• INFORMATION SHOWN:
◆ ◆ ◆ ◆ ◆ ◆ ◆
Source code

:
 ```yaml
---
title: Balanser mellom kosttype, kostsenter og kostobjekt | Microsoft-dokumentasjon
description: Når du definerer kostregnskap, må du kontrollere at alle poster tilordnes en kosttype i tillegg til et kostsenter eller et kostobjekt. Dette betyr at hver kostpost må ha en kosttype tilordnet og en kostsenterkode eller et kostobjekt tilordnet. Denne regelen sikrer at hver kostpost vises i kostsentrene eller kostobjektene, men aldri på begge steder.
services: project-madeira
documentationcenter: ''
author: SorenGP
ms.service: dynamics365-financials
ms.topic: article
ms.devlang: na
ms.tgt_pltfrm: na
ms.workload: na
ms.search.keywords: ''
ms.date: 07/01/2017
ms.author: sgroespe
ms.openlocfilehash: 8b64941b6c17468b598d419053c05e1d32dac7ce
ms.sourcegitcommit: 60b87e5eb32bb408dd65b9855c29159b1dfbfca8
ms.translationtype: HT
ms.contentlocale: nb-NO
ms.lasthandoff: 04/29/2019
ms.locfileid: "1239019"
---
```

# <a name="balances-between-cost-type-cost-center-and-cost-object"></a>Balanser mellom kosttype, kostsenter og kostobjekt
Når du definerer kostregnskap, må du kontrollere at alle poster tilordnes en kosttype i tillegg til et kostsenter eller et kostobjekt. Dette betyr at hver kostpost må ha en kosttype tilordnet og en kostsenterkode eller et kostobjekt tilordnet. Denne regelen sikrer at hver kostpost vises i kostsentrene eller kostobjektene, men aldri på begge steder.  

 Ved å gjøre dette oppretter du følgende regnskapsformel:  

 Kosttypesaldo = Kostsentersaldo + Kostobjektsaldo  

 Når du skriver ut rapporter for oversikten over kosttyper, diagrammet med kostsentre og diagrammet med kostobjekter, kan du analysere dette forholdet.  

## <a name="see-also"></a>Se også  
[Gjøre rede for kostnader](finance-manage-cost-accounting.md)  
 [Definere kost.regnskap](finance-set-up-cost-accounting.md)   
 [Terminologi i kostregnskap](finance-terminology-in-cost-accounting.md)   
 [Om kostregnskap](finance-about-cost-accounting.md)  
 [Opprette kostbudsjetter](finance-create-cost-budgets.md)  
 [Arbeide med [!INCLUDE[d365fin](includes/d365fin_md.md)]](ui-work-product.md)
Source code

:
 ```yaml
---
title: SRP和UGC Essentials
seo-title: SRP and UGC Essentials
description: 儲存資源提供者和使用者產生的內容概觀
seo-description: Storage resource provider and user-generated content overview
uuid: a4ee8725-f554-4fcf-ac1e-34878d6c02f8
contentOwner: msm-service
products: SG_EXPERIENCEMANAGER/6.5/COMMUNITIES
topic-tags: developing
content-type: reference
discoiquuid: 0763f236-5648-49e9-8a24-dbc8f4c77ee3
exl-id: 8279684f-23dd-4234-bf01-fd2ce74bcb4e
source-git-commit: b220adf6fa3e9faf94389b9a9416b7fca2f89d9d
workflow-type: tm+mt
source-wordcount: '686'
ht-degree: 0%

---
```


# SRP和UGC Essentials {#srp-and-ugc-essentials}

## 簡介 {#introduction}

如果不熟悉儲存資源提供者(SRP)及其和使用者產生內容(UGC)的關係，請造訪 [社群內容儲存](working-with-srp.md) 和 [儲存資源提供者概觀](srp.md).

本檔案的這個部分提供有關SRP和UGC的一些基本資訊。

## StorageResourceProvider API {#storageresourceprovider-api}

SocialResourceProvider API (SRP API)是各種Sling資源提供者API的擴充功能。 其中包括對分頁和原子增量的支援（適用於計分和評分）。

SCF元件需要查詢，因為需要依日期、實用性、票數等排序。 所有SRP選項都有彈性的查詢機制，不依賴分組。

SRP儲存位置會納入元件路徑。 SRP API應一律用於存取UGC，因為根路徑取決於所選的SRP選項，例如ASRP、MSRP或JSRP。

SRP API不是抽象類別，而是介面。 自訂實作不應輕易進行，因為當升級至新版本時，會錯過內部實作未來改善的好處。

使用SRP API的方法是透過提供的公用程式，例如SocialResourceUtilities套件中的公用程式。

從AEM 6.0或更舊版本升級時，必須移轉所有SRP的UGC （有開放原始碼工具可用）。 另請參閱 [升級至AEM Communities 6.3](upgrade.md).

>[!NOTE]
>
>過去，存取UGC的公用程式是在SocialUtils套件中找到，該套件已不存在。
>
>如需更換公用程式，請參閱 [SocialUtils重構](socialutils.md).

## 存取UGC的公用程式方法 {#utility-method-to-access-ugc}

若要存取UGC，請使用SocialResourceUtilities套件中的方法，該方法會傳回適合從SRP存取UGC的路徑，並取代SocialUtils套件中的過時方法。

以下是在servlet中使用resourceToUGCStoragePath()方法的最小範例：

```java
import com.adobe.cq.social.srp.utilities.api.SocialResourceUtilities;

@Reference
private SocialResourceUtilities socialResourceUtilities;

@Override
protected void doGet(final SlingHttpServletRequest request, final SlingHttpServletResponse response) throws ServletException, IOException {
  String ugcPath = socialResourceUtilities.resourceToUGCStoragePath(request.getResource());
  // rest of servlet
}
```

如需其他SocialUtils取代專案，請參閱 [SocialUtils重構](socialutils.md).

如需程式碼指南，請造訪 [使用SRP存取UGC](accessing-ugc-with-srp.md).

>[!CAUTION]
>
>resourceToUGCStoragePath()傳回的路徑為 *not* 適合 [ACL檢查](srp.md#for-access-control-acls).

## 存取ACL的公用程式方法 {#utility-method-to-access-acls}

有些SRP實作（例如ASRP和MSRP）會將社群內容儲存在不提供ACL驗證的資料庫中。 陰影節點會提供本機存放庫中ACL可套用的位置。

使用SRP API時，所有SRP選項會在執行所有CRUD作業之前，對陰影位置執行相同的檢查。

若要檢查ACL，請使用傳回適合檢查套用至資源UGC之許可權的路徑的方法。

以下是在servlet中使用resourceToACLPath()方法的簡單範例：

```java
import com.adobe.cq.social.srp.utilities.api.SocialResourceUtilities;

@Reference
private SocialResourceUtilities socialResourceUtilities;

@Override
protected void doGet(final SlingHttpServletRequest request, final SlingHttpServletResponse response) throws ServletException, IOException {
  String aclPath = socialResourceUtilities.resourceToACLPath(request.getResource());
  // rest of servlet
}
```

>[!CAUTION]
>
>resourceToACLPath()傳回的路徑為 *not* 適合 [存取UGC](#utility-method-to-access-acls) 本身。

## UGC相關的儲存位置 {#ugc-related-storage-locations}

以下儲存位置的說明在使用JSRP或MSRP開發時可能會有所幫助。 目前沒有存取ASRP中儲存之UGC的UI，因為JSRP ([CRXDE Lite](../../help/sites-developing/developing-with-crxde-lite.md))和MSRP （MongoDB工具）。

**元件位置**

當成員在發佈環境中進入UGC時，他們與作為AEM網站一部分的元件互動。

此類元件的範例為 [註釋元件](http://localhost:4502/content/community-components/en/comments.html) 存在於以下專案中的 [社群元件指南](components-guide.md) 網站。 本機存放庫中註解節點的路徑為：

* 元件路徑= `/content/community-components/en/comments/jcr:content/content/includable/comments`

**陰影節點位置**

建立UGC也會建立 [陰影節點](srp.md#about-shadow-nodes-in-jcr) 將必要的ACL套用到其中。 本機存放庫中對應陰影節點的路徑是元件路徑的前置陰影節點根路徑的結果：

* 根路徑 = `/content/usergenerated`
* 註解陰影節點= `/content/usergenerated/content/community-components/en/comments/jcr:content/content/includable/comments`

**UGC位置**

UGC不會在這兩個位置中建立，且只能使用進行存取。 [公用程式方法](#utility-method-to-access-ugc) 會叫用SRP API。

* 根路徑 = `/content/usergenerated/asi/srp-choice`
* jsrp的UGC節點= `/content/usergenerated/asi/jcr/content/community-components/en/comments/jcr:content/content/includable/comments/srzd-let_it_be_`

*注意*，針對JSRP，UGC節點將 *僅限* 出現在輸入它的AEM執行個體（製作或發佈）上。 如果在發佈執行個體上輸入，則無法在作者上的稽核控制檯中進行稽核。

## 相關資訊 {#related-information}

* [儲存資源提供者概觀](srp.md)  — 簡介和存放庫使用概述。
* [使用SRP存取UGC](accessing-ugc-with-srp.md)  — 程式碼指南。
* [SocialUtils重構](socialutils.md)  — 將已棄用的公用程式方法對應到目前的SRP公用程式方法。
◆ ◆ ◆ ◆ ◆ ◆ ◆
• WORK INSTRUCTION:
Provide the count of lines in the entries above that hold the word "Denne", and leave out everything else.

• PROBLEM SOLUTION:
2